Task directions
Keep the images out while you set down the data exactly.

━━━━

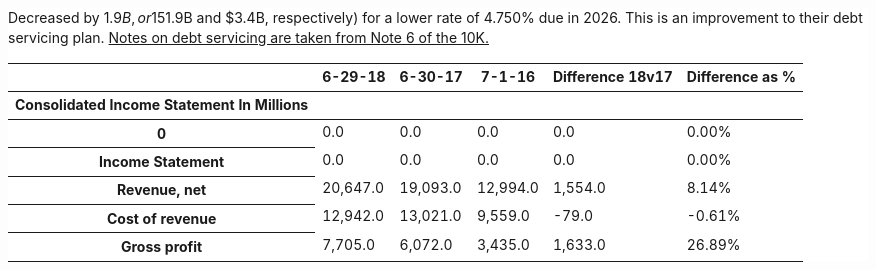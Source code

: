 Decreased by $1.9B, or 15%. The company continues to pay down their secured and unsecured notes acquired following WD's cash acquisition of SanDisk in 2015. The company also redeemed their 7.375% and 10.50% senior notes ($1.9B and $3.4B, respectively) for a lower rate of 4.750% due in 2026. This is an improvement to their debt servicing plan. [Notes on debt servicing are taken from Note 6 of the 10K.](https://www.sec.gov/cgi-bin/viewer?action=view&cik=106040&accession_number=0000106040-18-000029&xbrl_type=v#)

<style  type="text/css" >
</style>  
<table id="T_d89d010c_b8af_11e8_a3de_c82a140053b3" >
<thead>    <tr>
        <th class="blank level0" ></th>
        <th class="col_heading level0 col0" >6-29-18</th>
        <th class="col_heading level0 col1" >6-30-17</th>
        <th class="col_heading level0 col2" >7-1-16</th>
        <th class="col_heading level0 col3" >Difference 18v17</th>
        <th class="col_heading level0 col4" >Difference as %</th>
    </tr>    <tr>
        <th class="index_name level0" >Consolidated Income Statement In Millions</th>
        <th class="blank" ></th>
        <th class="blank" ></th>
        <th class="blank" ></th>
        <th class="blank" ></th>
        <th class="blank" ></th>
    </tr></thead>
<tbody>    <tr>
        <th id="T_d89d010c_b8af_11e8_a3de_c82a140053b3level0_row0" class="row_heading level0 row0" >0</th>
        <td id="T_d89d010c_b8af_11e8_a3de_c82a140053b3row0_col0" class="data row0 col0" >0.0</td>
        <td id="T_d89d010c_b8af_11e8_a3de_c82a140053b3row0_col1" class="data row0 col1" >0.0</td>
        <td id="T_d89d010c_b8af_11e8_a3de_c82a140053b3row0_col2" class="data row0 col2" >0.0</td>
        <td id="T_d89d010c_b8af_11e8_a3de_c82a140053b3row0_col3" class="data row0 col3" >0.0</td>
        <td id="T_d89d010c_b8af_11e8_a3de_c82a140053b3row0_col4" class="data row0 col4" >0.00%</td>
    </tr>    <tr>
        <th id="T_d89d010c_b8af_11e8_a3de_c82a140053b3level0_row1" class="row_heading level0 row1" >Income Statement</th>
        <td id="T_d89d010c_b8af_11e8_a3de_c82a140053b3row1_col0" class="data row1 col0" >0.0</td>
        <td id="T_d89d010c_b8af_11e8_a3de_c82a140053b3row1_col1" class="data row1 col1" >0.0</td>
        <td id="T_d89d010c_b8af_11e8_a3de_c82a140053b3row1_col2" class="data row1 col2" >0.0</td>
        <td id="T_d89d010c_b8af_11e8_a3de_c82a140053b3row1_col3" class="data row1 col3" >0.0</td>
        <td id="T_d89d010c_b8af_11e8_a3de_c82a140053b3row1_col4" class="data row1 col4" >0.00%</td>
    </tr>    <tr>
        <th id="T_d89d010c_b8af_11e8_a3de_c82a140053b3level0_row2" class="row_heading level0 row2" >Revenue, net</th>
        <td id="T_d89d010c_b8af_11e8_a3de_c82a140053b3row2_col0" class="data row2 col0" >20,647.0</td>
        <td id="T_d89d010c_b8af_11e8_a3de_c82a140053b3row2_col1" class="data row2 col1" >19,093.0</td>
        <td id="T_d89d010c_b8af_11e8_a3de_c82a140053b3row2_col2" class="data row2 col2" >12,994.0</td>
        <td id="T_d89d010c_b8af_11e8_a3de_c82a140053b3row2_col3" class="data row2 col3" >1,554.0</td>
        <td id="T_d89d010c_b8af_11e8_a3de_c82a140053b3row2_col4" class="data row2 col4" >8.14%</td>
    </tr>    <tr>
        <th id="T_d89d010c_b8af_11e8_a3de_c82a140053b3level0_row3" class="row_heading level0 row3" >Cost of revenue</th>
        <td id="T_d89d010c_b8af_11e8_a3de_c82a140053b3row3_col0" class="data row3 col0" >12,942.0</td>
        <td id="T_d89d010c_b8af_11e8_a3de_c82a140053b3row3_col1" class="data row3 col1" >13,021.0</td>
        <td id="T_d89d010c_b8af_11e8_a3de_c82a140053b3row3_col2" class="data row3 col2" >9,559.0</td>
        <td id="T_d89d010c_b8af_11e8_a3de_c82a140053b3row3_col3" class="data row3 col3" >-79.0</td>
        <td id="T_d89d010c_b8af_11e8_a3de_c82a140053b3row3_col4" class="data row3 col4" >-0.61%</td>
    </tr>    <tr>
        <th id="T_d89d010c_b8af_11e8_a3de_c82a140053b3level0_row4" class="row_heading level0 row4" >Gross profit</th>
        <td id="T_d89d010c_b8af_11e8_a3de_c82a140053b3row4_col0" class="data row4 col0" >7,705.0</td>
        <td id="T_d89d010c_b8af_11e8_a3de_c82a140053b3row4_col1" class="data row4 col1" >6,072.0</td>
        <td id="T_d89d010c_b8af_11e8_a3de_c82a140053b3row4_col2" class="data row4 col2" >3,435.0</td>
        <td id="T_d89d010c_b8af_11e8_a3de_c82a140053b3row4_col3" class="data row4 col3" >1,633.0</td>
        <td id="T_d89d010c_b8af_11e8_a3de_c82a140053b3row4_col4" class="data row4 col4" >26.89%</td>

━━━━

Output for this exercise
Source code

: Decreased by $1.9B, or 15%. The company continues to pay down their secured and unsecured notes acquired following WD's cash acquisition of SanDisk in 2015. The company also redeemed their 7.375% and 10.50% senior notes ($1.9B and $3.4B, respectively) for a lower rate of 4.750% due in 2026. This is an improvement to their debt servicing plan. [Notes on debt servicing are taken from Note 6 of the 10K.](https://www.sec.gov/cgi-bin/viewer?action=view&cik=106040&accession_number=0000106040-18-000029&xbrl_type=v#)

<style  type="text/css" >
</style>  
<table id="T_d89d010c_b8af_11e8_a3de_c82a140053b3" >
<thead>    <tr>
        <th class="blank level0" ></th>
        <th class="col_heading level0 col0" >6-29-18</th>
        <th class="col_heading level0 col1" >6-30-17</th>
        <th class="col_heading level0 col2" >7-1-16</th>
        <th class="col_heading level0 col3" >Difference 18v17</th>
        <th class="col_heading level0 col4" >Difference as %</th>
    </tr>    <tr>
        <th class="index_name level0" >Consolidated Income Statement In Millions</th>
        <th class="blank" ></th>
        <th class="blank" ></th>
        <th class="blank" ></th>
        <th class="blank" ></th>
        <th class="blank" ></th>
    </tr></thead>
<tbody>    <tr>
        <th id="T_d89d010c_b8af_11e8_a3de_c82a140053b3level0_row0" class="row_heading level0 row0" >0</th>
        <td id="T_d89d010c_b8af_11e8_a3de_c82a140053b3row0_col0" class="data row0 col0" >0.0</td>
        <td id="T_d89d010c_b8af_11e8_a3de_c82a140053b3row0_col1" class="data row0 col1" >0.0</td>
        <td id="T_d89d010c_b8af_11e8_a3de_c82a140053b3row0_col2" class="data row0 col2" >0.0</td>
        <td id="T_d89d010c_b8af_11e8_a3de_c82a140053b3row0_col3" class="data row0 col3" >0.0</td>
        <td id="T_d89d010c_b8af_11e8_a3de_c82a140053b3row0_col4" class="data row0 col4" >0.00%</td>
    </tr>    <tr>
        <th id="T_d89d010c_b8af_11e8_a3de_c82a140053b3level0_row1" class="row_heading level0 row1" >Income Statement</th>
        <td id="T_d89d010c_b8af_11e8_a3de_c82a140053b3row1_col0" class="data row1 col0" >0.0</td>
        <td id="T_d89d010c_b8af_11e8_a3de_c82a140053b3row1_col1" class="data row1 col1" >0.0</td>
        <td id="T_d89d010c_b8af_11e8_a3de_c82a140053b3row1_col2" class="data row1 col2" >0.0</td>
        <td id="T_d89d010c_b8af_11e8_a3de_c82a140053b3row1_col3" class="data row1 col3" >0.0</td>
        <td id="T_d89d010c_b8af_11e8_a3de_c82a140053b3row1_col4" class="data row1 col4" >0.00%</td>
    </tr>    <tr>
        <th id="T_d89d010c_b8af_11e8_a3de_c82a140053b3level0_row2" class="row_heading level0 row2" >Revenue, net</th>
        <td id="T_d89d010c_b8af_11e8_a3de_c82a140053b3row2_col0" class="data row2 col0" >20,647.0</td>
        <td id="T_d89d010c_b8af_11e8_a3de_c82a140053b3row2_col1" class="data row2 col1" >19,093.0</td>
        <td id="T_d89d010c_b8af_11e8_a3de_c82a140053b3row2_col2" class="data row2 col2" >12,994.0</td>
        <td id="T_d89d010c_b8af_11e8_a3de_c82a140053b3row2_col3" class="data row2 col3" >1,554.0</td>
        <td id="T_d89d010c_b8af_11e8_a3de_c82a140053b3row2_col4" class="data row2 col4" >8.14%</td>
    </tr>    <tr>
        <th id="T_d89d010c_b8af_11e8_a3de_c82a140053b3level0_row3" class="row_heading level0 row3" >Cost of revenue</th>
        <td id="T_d89d010c_b8af_11e8_a3de_c82a140053b3row3_col0" class="data row3 col0" >12,942.0</td>
        <td id="T_d89d010c_b8af_11e8_a3de_c82a140053b3row3_col1" class="data row3 col1" >13,021.0</td>
        <td id="T_d89d010c_b8af_11e8_a3de_c82a140053b3row3_col2" class="data row3 col2" >9,559.0</td>
        <td id="T_d89d010c_b8af_11e8_a3de_c82a140053b3row3_col3" class="data row3 col3" >-79.0</td>
        <td id="T_d89d010c_b8af_11e8_a3de_c82a140053b3row3_col4" class="data row3 col4" >-0.61%</td>
    </tr>    <tr>
        <th id="T_d89d010c_b8af_11e8_a3de_c82a140053b3level0_row4" class="row_heading level0 row4" >Gross profit</th>
        <td id="T_d89d010c_b8af_11e8_a3de_c82a140053b3row4_col0" class="data row4 col0" >7,705.0</td>
        <td id="T_d89d010c_b8af_11e8_a3de_c82a140053b3row4_col1" class="data row4 col1" >6,072.0</td>
        <td id="T_d89d010c_b8af_11e8_a3de_c82a140053b3row4_col2" class="data row4 col2" >3,435.0</td>
        <td id="T_d89d010c_b8af_11e8_a3de_c82a140053b3row4_col3" class="data row4 col3" >1,633.0</td>
        <td id="T_d89d010c_b8af_11e8_a3de_c82a140053b3row4_col4" class="data row4 col4" >26.89%</td>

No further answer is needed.